**Task:**
Whenever a line below mentions the word "kunna", that line should be copied.

**Plain-text document sources:**
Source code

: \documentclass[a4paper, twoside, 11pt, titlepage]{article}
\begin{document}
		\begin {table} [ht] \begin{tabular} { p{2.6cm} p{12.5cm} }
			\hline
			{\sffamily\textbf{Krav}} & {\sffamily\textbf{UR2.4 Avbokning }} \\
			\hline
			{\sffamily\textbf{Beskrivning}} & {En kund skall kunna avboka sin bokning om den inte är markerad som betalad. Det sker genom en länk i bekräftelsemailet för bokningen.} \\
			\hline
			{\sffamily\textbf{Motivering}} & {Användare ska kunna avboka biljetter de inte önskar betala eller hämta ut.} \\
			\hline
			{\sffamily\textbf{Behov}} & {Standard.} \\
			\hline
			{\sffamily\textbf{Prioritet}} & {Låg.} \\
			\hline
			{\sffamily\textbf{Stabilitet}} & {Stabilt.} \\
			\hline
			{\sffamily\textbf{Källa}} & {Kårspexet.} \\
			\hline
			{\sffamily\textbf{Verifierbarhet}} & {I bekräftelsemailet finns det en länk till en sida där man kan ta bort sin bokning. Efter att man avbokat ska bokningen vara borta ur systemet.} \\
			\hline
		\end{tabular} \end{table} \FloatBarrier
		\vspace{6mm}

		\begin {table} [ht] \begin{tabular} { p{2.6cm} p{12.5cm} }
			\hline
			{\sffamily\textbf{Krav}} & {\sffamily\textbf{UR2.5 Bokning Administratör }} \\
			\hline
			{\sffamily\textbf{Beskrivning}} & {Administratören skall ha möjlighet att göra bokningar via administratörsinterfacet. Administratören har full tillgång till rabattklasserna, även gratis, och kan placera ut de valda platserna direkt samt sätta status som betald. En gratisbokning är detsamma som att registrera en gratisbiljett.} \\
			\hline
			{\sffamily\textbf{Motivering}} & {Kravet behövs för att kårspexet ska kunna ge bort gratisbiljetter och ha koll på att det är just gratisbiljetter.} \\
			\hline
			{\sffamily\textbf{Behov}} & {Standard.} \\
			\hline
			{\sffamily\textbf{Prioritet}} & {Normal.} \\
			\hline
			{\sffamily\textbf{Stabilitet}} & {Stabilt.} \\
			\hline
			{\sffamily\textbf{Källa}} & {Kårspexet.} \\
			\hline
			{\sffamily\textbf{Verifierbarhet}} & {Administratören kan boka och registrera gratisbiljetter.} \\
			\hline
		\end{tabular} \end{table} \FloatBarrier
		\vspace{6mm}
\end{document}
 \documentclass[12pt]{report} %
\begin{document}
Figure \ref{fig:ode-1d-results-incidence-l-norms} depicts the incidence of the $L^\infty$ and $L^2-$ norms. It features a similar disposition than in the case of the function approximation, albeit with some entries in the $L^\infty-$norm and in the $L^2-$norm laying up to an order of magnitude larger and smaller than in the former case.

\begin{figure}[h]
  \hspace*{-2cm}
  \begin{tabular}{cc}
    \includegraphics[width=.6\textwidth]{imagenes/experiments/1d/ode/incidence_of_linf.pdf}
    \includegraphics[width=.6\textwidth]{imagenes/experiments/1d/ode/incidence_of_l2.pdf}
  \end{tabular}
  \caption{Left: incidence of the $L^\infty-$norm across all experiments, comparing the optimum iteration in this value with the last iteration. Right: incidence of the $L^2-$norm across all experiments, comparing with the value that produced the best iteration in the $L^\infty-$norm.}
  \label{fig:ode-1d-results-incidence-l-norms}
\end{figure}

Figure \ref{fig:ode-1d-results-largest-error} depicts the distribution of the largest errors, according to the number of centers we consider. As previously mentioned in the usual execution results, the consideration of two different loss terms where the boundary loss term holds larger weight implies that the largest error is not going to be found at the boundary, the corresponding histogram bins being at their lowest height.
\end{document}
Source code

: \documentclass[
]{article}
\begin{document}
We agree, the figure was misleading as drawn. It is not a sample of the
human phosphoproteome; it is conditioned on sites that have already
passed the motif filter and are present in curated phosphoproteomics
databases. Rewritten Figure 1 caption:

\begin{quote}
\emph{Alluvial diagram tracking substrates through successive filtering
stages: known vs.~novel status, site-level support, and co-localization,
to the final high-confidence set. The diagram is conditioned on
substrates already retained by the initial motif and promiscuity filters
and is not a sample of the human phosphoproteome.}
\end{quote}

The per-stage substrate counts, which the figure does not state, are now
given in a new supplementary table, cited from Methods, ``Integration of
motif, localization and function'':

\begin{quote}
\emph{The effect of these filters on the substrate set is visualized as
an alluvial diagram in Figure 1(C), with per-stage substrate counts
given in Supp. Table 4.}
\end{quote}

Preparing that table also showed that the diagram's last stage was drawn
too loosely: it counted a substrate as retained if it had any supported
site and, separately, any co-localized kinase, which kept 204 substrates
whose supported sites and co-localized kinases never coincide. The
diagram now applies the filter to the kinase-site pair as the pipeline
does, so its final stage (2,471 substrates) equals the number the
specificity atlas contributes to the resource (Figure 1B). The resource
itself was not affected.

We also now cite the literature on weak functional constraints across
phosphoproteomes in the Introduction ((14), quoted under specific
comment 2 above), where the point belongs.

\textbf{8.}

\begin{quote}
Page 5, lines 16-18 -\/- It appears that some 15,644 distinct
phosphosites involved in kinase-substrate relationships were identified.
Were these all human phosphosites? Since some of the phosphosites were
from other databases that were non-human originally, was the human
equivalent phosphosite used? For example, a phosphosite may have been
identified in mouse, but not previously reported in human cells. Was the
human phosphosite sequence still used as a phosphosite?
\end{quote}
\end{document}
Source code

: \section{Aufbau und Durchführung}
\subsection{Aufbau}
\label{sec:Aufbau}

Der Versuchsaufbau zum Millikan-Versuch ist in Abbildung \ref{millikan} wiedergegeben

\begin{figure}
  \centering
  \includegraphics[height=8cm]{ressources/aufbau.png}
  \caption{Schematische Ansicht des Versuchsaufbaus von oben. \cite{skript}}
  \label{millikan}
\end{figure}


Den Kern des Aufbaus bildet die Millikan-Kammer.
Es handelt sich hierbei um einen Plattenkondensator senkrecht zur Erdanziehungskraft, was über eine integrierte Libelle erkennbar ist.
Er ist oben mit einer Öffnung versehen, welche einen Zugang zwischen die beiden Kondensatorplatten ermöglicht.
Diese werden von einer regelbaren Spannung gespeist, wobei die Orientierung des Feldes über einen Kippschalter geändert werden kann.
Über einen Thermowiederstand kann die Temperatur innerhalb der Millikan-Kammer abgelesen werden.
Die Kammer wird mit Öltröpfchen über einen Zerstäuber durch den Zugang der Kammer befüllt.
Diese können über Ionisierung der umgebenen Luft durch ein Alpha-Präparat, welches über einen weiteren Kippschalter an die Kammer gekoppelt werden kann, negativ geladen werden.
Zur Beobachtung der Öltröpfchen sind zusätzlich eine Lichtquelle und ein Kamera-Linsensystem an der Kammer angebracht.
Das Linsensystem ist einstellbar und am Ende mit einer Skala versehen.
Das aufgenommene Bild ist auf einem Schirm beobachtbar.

**Exercise answer:**
			{\sffamily\textbf{Beskrivning}} & {En kund skall kunna avboka sin bokning om den inte är markerad som betalad. Det sker genom en länk i bekräftelsemailet för bokningen.} \\
			{\sffamily\textbf{Motivering}} & {Användare ska kunna avboka biljetter de inte önskar betala eller hämta ut.} \\
			{\sffamily\textbf{Motivering}} & {Kravet behövs för att kårspexet ska kunna ge bort gratisbiljetter och ha koll på att det är just gratisbiljetter.} \\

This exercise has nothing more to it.